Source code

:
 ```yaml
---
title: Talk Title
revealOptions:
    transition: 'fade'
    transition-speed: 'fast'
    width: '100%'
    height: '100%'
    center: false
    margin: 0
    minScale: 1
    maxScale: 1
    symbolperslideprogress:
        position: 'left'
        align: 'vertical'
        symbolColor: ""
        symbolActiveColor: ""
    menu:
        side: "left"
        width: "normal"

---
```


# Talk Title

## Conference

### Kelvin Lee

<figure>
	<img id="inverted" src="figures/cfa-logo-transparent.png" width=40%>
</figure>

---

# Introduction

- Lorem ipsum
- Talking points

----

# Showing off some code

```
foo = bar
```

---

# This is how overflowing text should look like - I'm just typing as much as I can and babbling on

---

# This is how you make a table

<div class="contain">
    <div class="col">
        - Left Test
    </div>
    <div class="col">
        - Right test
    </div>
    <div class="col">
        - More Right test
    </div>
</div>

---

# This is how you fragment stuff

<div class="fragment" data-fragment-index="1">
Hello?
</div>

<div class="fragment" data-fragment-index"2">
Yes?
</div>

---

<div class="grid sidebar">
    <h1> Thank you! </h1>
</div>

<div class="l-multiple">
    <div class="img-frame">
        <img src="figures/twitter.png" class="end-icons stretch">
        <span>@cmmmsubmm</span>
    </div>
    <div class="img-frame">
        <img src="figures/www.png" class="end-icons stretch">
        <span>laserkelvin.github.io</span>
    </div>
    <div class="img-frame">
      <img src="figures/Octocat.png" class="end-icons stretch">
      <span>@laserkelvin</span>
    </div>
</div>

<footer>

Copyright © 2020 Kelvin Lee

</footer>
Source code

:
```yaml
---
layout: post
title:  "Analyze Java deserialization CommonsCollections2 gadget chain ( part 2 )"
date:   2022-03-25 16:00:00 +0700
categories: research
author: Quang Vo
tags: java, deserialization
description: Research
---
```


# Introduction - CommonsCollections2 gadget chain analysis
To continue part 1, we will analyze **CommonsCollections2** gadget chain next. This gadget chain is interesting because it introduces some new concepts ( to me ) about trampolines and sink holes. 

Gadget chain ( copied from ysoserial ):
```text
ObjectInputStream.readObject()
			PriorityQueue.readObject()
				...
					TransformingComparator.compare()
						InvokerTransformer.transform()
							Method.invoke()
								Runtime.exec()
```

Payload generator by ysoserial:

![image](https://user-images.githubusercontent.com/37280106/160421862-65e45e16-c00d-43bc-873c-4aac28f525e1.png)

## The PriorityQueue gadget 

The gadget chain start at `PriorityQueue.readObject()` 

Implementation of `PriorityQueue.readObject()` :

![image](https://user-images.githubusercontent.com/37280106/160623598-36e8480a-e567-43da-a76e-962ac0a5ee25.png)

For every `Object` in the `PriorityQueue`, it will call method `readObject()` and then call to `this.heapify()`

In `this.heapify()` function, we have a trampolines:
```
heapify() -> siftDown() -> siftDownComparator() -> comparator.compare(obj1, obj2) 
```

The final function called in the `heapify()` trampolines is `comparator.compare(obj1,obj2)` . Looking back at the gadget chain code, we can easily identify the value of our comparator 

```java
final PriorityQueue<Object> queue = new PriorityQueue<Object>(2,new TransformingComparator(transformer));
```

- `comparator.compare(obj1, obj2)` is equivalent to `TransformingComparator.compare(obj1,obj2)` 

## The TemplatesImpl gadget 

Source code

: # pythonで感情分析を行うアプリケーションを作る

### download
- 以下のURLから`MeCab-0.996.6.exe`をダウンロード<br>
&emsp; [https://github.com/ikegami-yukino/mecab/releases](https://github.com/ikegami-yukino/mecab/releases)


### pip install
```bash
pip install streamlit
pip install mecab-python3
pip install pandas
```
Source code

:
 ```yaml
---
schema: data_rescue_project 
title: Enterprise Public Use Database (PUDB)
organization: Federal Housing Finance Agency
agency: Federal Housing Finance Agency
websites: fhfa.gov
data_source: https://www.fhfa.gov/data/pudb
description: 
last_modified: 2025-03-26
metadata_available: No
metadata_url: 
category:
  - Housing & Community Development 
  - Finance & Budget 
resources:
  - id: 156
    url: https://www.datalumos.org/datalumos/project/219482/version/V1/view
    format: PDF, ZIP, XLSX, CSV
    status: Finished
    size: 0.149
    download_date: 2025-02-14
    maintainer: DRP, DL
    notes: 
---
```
+ + +
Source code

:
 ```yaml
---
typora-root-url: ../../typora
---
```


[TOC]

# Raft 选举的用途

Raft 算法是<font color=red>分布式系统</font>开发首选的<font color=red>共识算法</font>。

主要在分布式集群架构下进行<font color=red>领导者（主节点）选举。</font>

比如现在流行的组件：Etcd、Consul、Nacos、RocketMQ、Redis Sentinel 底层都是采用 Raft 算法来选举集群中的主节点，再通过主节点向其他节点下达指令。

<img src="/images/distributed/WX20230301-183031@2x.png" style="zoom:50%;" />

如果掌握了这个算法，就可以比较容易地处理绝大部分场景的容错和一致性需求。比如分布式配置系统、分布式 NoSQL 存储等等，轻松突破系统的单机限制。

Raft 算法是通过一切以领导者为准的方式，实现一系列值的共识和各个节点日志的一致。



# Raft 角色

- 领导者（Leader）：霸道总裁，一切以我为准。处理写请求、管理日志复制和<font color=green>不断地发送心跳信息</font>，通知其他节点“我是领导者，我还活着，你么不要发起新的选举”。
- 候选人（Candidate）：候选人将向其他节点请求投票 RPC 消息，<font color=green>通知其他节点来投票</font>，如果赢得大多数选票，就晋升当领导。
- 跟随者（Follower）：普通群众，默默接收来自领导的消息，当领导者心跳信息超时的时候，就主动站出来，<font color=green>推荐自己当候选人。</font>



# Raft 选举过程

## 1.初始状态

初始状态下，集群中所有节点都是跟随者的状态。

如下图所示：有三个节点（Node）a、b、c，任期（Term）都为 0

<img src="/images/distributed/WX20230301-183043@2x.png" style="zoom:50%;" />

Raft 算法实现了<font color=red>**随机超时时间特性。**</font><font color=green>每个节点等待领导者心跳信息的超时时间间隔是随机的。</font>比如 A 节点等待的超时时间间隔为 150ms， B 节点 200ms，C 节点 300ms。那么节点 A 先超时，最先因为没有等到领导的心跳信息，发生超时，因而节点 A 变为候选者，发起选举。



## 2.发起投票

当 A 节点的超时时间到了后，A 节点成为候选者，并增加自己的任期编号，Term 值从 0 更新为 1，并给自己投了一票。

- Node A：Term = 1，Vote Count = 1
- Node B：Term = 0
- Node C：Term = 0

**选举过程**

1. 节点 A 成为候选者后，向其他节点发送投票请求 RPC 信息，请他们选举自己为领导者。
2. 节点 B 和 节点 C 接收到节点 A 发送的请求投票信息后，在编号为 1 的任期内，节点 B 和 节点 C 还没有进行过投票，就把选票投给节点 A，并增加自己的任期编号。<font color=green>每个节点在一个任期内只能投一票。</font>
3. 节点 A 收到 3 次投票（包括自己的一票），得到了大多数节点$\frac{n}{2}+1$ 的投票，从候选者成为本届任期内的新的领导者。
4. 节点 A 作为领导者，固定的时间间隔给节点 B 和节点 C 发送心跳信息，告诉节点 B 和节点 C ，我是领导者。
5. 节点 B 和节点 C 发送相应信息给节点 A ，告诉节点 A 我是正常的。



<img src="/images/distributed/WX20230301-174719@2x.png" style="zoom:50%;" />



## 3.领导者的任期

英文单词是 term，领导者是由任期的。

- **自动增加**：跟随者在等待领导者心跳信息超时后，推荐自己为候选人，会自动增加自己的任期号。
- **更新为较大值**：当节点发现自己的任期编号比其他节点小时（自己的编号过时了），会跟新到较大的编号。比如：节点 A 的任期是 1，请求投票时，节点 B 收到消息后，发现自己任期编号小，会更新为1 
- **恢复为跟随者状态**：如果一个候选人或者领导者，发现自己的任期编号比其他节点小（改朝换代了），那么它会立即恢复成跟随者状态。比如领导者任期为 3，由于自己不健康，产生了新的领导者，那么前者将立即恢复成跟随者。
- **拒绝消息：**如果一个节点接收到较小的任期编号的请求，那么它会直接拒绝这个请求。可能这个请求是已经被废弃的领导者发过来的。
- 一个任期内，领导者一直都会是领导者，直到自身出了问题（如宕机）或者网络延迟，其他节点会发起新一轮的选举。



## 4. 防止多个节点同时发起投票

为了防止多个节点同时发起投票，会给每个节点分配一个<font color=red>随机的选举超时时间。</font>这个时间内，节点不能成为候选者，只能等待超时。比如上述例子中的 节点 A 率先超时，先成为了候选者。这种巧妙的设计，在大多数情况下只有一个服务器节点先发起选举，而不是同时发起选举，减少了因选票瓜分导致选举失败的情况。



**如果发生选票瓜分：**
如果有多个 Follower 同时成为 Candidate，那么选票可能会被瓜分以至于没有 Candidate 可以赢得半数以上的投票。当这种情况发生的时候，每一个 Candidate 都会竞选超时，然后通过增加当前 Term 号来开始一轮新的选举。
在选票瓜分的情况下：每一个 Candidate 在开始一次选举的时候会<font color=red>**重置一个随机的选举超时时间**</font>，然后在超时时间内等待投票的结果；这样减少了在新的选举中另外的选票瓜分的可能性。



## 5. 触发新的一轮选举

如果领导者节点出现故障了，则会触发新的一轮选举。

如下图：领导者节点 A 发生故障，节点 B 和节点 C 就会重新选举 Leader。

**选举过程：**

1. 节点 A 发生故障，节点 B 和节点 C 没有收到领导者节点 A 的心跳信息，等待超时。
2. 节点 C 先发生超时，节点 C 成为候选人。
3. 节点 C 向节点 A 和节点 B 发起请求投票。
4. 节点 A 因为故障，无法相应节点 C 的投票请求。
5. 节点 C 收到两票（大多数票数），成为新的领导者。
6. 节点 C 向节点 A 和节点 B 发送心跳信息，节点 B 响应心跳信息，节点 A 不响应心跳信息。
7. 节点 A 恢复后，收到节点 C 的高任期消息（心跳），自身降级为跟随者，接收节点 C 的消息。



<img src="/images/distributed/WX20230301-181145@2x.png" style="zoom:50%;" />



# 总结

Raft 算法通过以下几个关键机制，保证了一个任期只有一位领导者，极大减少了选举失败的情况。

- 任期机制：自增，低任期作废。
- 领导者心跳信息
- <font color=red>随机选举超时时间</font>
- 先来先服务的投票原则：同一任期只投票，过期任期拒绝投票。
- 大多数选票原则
+ + +
» **PROBLEM REQUIREMENTS**
State the number of lines in the data that contain the word "width", offering no other text.

» **COMPLETED EXERCISE**
3